Object-oriented APIs are toolboxes for programmers.
An API contains types and their members: classes to instantiate,
classes to subclass,
interfaces to implement, constants
to use, and static methods to invoke. When you design an API, you
design types. But the main utility of those types is providing client
programmers with useful objects they can employ in their programs.
The primary tool an API toolbox offers is objects.
To be a good API designer, therefore, you need a sense of what makes a good object design. In this chapter, I discuss a handful of object designs that I feel are fundamental. If you like big words, you can consider this chapter as a taxonomy of objects, a way to classify objects into categories such as service, messenger, performer, value, immutable. My goal for this chapter's material is to give you a feel for different kinds of object designs and the situations in which they are appropriate.

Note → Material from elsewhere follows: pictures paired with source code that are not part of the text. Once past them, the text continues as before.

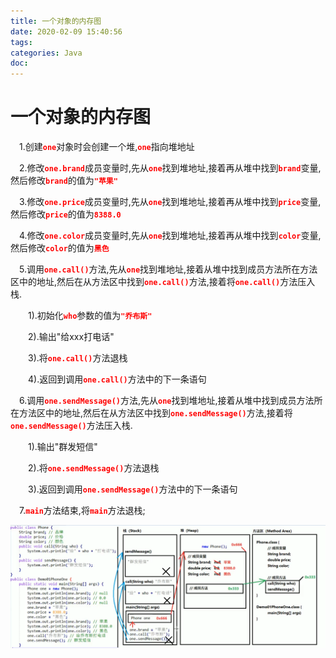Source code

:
 ```yaml
---
title: 一个对象的内存图
date: 2020-02-09 15:40:56
tags:
categories: Java
doc:
---
```


# 一个对象的内存图

&emsp;1.创建<code><b style="color:red;">one</b></code>对象时会创建一个堆,<code><b style="color:red;">one</b></code>指向堆地址

&emsp;2.修改<code><b style="color:red;">one.brand</b></code>成员变量时,先从<code><b style="color:red;">one</b></code>找到堆地址,接着再从堆中找到<code><b style="color:red;">brand</b></code>变量,然后修改<code><b style="color:red;">brand</b></code>的值为<code><b style="color:red;">"苹果"</b></code>

&emsp;3.修改<code><b style="color:red;">one.price</b></code>成员变量时,先从<code><b style="color:red;">one</b></code>找到堆地址,接着再从堆中找到<code><b style="color:red;">price</b></code>变量,然后修改<code><b style="color:red;">price</b></code>的值为<code><b style="color:red;">8388.0</b></code>

&emsp;4.修改<code><b style="color:red;">one.color</b></code>成员变量时,先从<code><b style="color:red;">one</b></code>找到堆地址,接着再从堆中找到<code><b style="color:red;">color</b></code>变量,然后修改<code><b style="color:red;">color</b></code>的值为<code><b style="color:red;">黑色</b></code>

&emsp;5.调用<code><b style="color:red;">one.call()</b></code>方法,先从<code><b style="color:red;">one</b></code>找到堆地址,接着从堆中找到成员方法所在方法区中的地址,然后在从方法区中找到<code><b style="color:red;">one.call()</b></code>方法,接着将<code><b style="color:red;">one.call()</b></code>方法压入栈.

&emsp;&emsp;1).初始化<code><b style="color:red;">who</b></code>参数的值为<code><b style="color:red;">"乔布斯"</b></code>

&emsp;&emsp;2).输出"给xxx打电话"

&emsp;&emsp;3).将<code><b style="color:red;">one.call()</b></code>方法退栈

&emsp;&emsp;4).返回到调用<code><b style="color:red;">one.call()</b></code>方法中的下一条语句

&emsp;6.调用<code><b style="color:red;">one.sendMessage()</b></code>方法,先从<code><b style="color:red;">one</b></code>找到堆地址,接着从堆中找到成员方法所在方法区中的地址,然后在从方法区中找到<code><b style="color:red;">one.sendMessage()</b></code>方法,接着将<code><b style="color:red;">one.sendMessage()</b></code>方法压入栈.

&emsp;&emsp;1).输出"群发短信"

&emsp;&emsp;2).将<code><b style="color:red;">one.sendMessage()</b></code>方法退栈

&emsp;&emsp;3).返回到调用<code><b style="color:red;">one.sendMessage()</b></code>方法中的下一条语句

&emsp;7.<code><b style="color:red;">main</b></code>方法结束,将<code><b style="color:red;">main</b></code>方法退栈;

![微信截图_20200209153935](/images/javawz/微信截图_20200209153935.png)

The basic conceptual unit of object-oriented design is, not surprisingly, the object. It is therefore vital that designers of object-oriented APIs grasp the significance of the object. To me, the most important thing to keep in mind when designing objects is that objects are for people, not for computers. When you design objects, you should think primarily about the people who will use them.
The point of objects is not to help computers run software, but to help people develop software. Computers are just as happy running assembly language programs as object-oriented programs. But people are more productive (and with luck, happier) writing object-oriented programs. The main aim of software technology advances, from machine language to assembly to procedural to object-oriented languages, has been to help programmers do their jobs. In particular, objects help programmers manage the challenges of software complexity and change.